14 July 2016, The Tablet

The demands of labour must take priority over the demands of capital


 

Resistance to migration is nothing new. African-Americans freed from slavery after the American Civil War migrated north to seek work in the Yankee industrial heartlands. They were soon competing for jobs, thereby creating tensions with the white working class. Many of those were Irish immigrants, who had themselves been treated with hostility when they arrived.

At the climax of Elizabeth Gaskell’s prophetic novel, North and South, published in 1855, the ruthless mill owner in the North of England tries to break a strike by importing Irish workers who are prepared to work for less than the strikers are demanding.

There are numerous examples of the same thing.
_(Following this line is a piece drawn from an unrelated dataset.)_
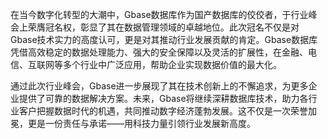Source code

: 在当今数字化转型的大潮中，Gbase数据库作为国产数据库的佼佼者，于行业峰会上荣膺冠名权，彰显了其在数据管理领域的卓越地位。此次冠名不仅是对Gbase技术实力的高度认可，更是对其推动行业发展贡献的肯定。Gbase数据库凭借高效稳定的数据处理能力、强大的安全保障以及灵活的扩展性，在金融、电信、互联网等多个行业中广泛应用，帮助企业实现数据价值的最大化。

通过此次行业峰会，Gbase进一步展现了其在技术创新上的不懈追求，为更多企业提供了可靠的数据解决方案。未来，Gbase将继续深耕数据库技术，助力各行业客户把握数据时代的机遇，共同推动数字经济蓬勃发展。这不仅是一次荣誉加冕，更是一份责任与承诺——用科技力量引领行业发展新高度。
The latest must surely be the UK’s EU referendum. Even if not every migrant was competing for work with the native workforce – some took jobs that the British had spurned – many did, causing resentment.

If labour is treated merely as a commodity to be bought and sold in a market place, when the supply exceeds the demand the price goes down until a new equilibrium is found. Unemployment is one possible outcome; a general depression of wage levels is the more likely result. That helps to control wage inflation. But even if it boosts GDP, it is a factor contributing to a low-wage, low-productivity economy. This is not the migrants’ fault; it is the system they are caught up in.